A gas is compressed adiabatically to half its volume. By what factor does the pressure of the gas increase?

To solve the problem of how much the pressure of a gas increases when it is compressed adiabatically to half its volume, we can follow these steps: ### Step-by-Step Solution: 1. **Understand the Adiabatic Process**: In an adiabatic process, there is no heat exchange with the surroundings. The relationship between pressure (P) and volume (V) for an adiabatic process is given by the equation: \[ PV^\gamma = \text{constant} \] where \(\gamma\) (gamma) is the heat capacity ratio, defined as \(C_P/C_V\). 2. **Set Up the Initial and Final Conditions**: Let the initial pressure be \(P_i\) and the initial volume be \(V_i\).

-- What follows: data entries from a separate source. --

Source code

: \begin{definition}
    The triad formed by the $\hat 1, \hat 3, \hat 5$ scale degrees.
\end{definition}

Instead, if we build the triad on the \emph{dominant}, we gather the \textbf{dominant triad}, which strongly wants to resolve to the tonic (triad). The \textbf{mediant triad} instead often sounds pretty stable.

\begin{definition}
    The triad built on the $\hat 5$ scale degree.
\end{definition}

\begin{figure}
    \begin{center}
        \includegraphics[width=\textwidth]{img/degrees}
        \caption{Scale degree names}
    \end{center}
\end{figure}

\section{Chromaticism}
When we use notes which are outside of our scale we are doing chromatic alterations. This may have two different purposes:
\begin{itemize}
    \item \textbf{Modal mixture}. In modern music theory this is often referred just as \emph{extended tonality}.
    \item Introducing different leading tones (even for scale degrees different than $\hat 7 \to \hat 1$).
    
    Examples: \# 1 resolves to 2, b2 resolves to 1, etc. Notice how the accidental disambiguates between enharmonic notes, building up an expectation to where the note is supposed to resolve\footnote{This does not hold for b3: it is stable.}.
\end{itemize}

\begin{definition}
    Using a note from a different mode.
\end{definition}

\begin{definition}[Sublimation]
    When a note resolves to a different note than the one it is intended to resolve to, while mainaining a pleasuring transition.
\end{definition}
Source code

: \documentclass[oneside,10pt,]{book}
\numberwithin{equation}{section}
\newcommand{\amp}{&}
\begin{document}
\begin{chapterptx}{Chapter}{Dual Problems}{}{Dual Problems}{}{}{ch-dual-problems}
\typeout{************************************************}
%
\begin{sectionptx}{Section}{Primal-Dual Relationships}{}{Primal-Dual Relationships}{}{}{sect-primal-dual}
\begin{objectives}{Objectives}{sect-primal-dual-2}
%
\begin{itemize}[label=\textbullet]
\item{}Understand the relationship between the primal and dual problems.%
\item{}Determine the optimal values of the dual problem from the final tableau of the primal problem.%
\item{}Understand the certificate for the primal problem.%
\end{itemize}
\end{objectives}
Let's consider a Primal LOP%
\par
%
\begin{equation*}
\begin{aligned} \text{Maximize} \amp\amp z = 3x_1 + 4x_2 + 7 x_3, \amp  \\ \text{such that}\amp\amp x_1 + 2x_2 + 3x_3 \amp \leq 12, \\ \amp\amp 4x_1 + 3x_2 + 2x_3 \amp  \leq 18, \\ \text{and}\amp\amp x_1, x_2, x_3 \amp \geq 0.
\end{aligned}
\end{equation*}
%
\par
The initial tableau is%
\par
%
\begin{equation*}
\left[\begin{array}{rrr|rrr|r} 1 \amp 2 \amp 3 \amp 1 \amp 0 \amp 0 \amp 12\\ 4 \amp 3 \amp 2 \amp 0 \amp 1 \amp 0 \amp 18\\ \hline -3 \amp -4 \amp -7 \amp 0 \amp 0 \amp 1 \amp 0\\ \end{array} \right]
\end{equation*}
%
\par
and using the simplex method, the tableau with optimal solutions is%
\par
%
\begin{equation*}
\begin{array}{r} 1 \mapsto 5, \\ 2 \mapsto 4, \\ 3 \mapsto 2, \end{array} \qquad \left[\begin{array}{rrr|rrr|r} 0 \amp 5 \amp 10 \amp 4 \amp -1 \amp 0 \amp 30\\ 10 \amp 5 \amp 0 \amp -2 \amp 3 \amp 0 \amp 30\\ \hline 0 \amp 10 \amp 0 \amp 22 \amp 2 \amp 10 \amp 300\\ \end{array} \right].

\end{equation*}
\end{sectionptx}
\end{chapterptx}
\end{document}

When the gas is compressed to half its volume, the final volume \(V_f\) becomes: \[ V_f = \frac{V_i}{2} \] 3. **Apply the Adiabatic Condition**: Using the adiabatic condition, we can write: \[ P_i V_i^\gamma = P_f V_f^\gamma \] 4. **Express Final Pressure in Terms of Initial Pressure**: Rearranging the equation gives: \[ P_f = P_i \left(\frac{V_i}{V_f}\right)^\gamma \] Substituting \(V_f = \frac{V_i}{2}\): \[ P_f = P_i \left(\frac{V_i}{\frac{V_i}{2}}\right)^\gamma = P_i \left(2\right)^\gamma \] 5. **Calculate the Pressure Increase Factor**: Therefore, the factor by which the pressure increases is: \[ \frac{P_f}{P_i} = 2^\gamma \] If \(\gamma\) is given as 1.4, we calculate: \[ 2^{1.4} \] 6. **Compute the Value**: Using a calculator or logarithmic tables: \[ 2^{1.4} \approx 2.639 \] Thus, the final pressure \(P_f\) is approximately: \[ P_f \approx 2.639 P_i \] ### Conclusion: The pressure of the gas increases by a factor of approximately **2.639** when compressed adiabatically to half its volume.